[TASK DESCRIPTION] Below are records that should be duplicated exactly, with no image retained.
··· ENTRIES SUPPLIED
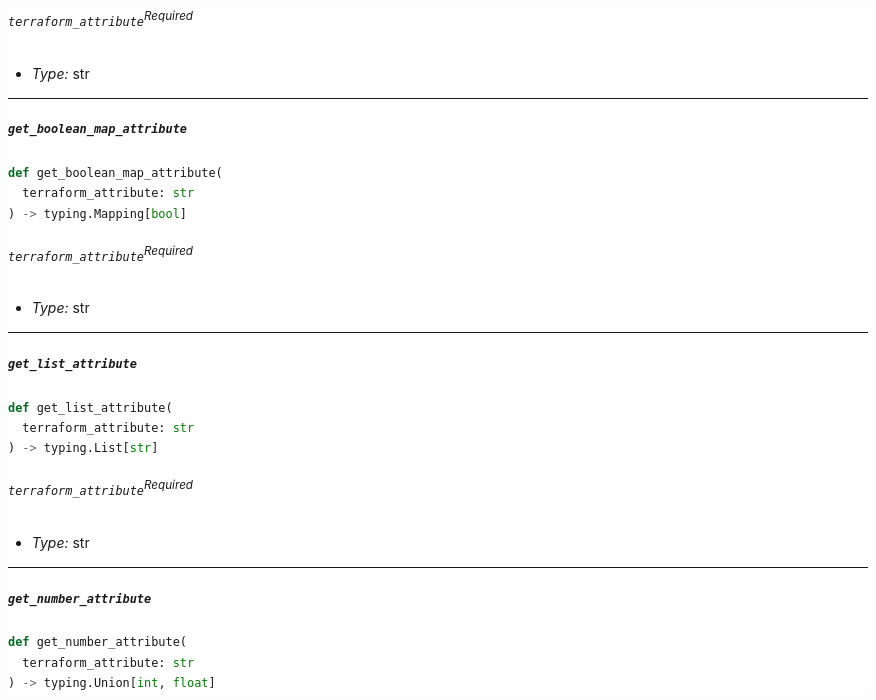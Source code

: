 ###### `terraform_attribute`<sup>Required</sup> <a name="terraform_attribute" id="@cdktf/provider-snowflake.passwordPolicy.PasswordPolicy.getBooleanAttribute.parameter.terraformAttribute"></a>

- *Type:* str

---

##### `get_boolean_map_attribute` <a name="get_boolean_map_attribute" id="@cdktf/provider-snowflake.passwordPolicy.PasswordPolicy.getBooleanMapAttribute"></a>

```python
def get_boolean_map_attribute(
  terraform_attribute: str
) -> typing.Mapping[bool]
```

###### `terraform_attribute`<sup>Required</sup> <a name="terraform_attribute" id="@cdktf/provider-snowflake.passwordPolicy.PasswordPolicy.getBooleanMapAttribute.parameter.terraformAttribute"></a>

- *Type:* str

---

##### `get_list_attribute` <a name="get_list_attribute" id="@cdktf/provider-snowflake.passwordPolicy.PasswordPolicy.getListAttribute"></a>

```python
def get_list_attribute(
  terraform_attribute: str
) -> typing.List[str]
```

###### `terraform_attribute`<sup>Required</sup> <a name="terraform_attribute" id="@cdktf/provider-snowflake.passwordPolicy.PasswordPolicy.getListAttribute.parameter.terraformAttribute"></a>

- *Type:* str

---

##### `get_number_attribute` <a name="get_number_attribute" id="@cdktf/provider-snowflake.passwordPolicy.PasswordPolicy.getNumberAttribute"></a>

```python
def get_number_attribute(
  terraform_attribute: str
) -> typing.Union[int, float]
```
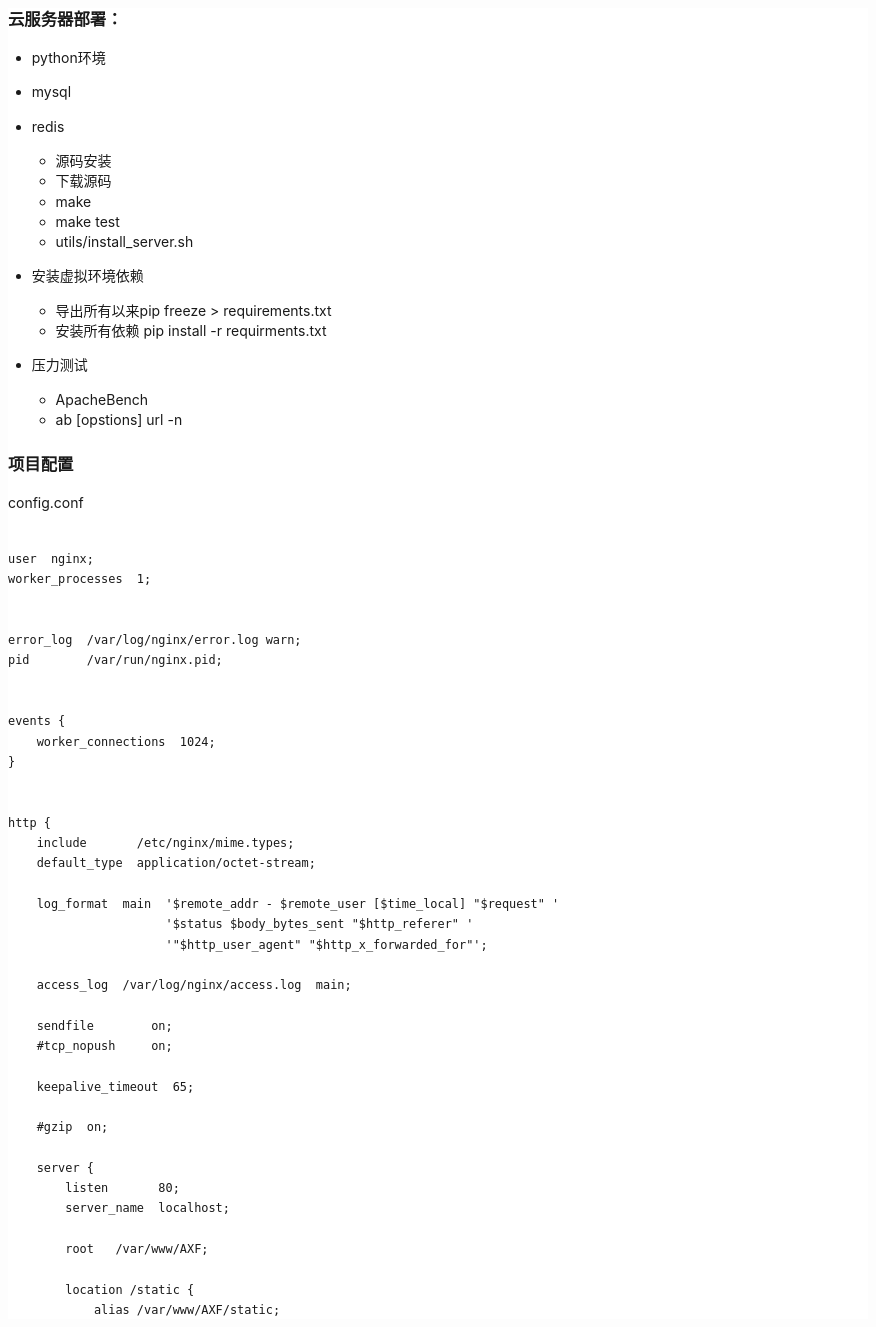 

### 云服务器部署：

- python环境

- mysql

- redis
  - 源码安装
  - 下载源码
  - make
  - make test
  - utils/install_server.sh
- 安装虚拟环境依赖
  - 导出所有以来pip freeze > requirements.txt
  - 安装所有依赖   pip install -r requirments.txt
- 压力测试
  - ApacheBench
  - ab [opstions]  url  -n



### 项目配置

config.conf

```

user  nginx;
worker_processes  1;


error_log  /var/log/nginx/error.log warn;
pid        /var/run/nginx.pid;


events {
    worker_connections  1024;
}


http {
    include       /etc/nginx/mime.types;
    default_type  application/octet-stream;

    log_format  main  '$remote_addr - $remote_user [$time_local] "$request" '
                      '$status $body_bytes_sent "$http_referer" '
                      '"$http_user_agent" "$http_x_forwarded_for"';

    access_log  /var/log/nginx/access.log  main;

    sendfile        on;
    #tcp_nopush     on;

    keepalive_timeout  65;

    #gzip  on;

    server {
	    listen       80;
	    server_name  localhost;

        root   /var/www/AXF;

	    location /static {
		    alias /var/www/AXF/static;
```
······
[SOLUTION]
Source code

: ###### `terraform_attribute`<sup>Required</sup> <a name="terraform_attribute" id="@cdktf/provider-snowflake.passwordPolicy.PasswordPolicy.getBooleanAttribute.parameter.terraformAttribute"></a>

- *Type:* str

---

##### `get_boolean_map_attribute` <a name="get_boolean_map_attribute" id="@cdktf/provider-snowflake.passwordPolicy.PasswordPolicy.getBooleanMapAttribute"></a>

```python
def get_boolean_map_attribute(
  terraform_attribute: str
) -> typing.Mapping[bool]
```

###### `terraform_attribute`<sup>Required</sup> <a name="terraform_attribute" id="@cdktf/provider-snowflake.passwordPolicy.PasswordPolicy.getBooleanMapAttribute.parameter.terraformAttribute"></a>

- *Type:* str

---

##### `get_list_attribute` <a name="get_list_attribute" id="@cdktf/provider-snowflake.passwordPolicy.PasswordPolicy.getListAttribute"></a>

```python
def get_list_attribute(
  terraform_attribute: str
) -> typing.List[str]
```

###### `terraform_attribute`<sup>Required</sup> <a name="terraform_attribute" id="@cdktf/provider-snowflake.passwordPolicy.PasswordPolicy.getListAttribute.parameter.terraformAttribute"></a>

- *Type:* str

---

##### `get_number_attribute` <a name="get_number_attribute" id="@cdktf/provider-snowflake.passwordPolicy.PasswordPolicy.getNumberAttribute"></a>

```python
def get_number_attribute(
  terraform_attribute: str
) -> typing.Union[int, float]
```

### 云服务器部署：

- python环境

- mysql

- redis
  - 源码安装
  - 下载源码
  - make
  - make test
  - utils/install_server.sh
- 安装虚拟环境依赖
  - 导出所有以来pip freeze > requirements.txt
  - 安装所有依赖   pip install -r requirments.txt
- 压力测试
  - ApacheBench
  - ab [opstions]  url  -n



### 项目配置

config.conf

```

user  nginx;
worker_processes  1;


error_log  /var/log/nginx/error.log warn;
pid        /var/run/nginx.pid;


events {
    worker_connections  1024;
}


http {
    include       /etc/nginx/mime.types;
    default_type  application/octet-stream;

    log_format  main  '$remote_addr - $remote_user [$time_local] "$request" '
                      '$status $body_bytes_sent "$http_referer" '
                      '"$http_user_agent" "$http_x_forwarded_for"';

    access_log  /var/log/nginx/access.log  main;

    sendfile        on;
    #tcp_nopush     on;

    keepalive_timeout  65;

    #gzip  on;

    server {
	    listen       80;
	    server_name  localhost;

        root   /var/www/AXF;

	    location /static {
		    alias /var/www/AXF/static;
```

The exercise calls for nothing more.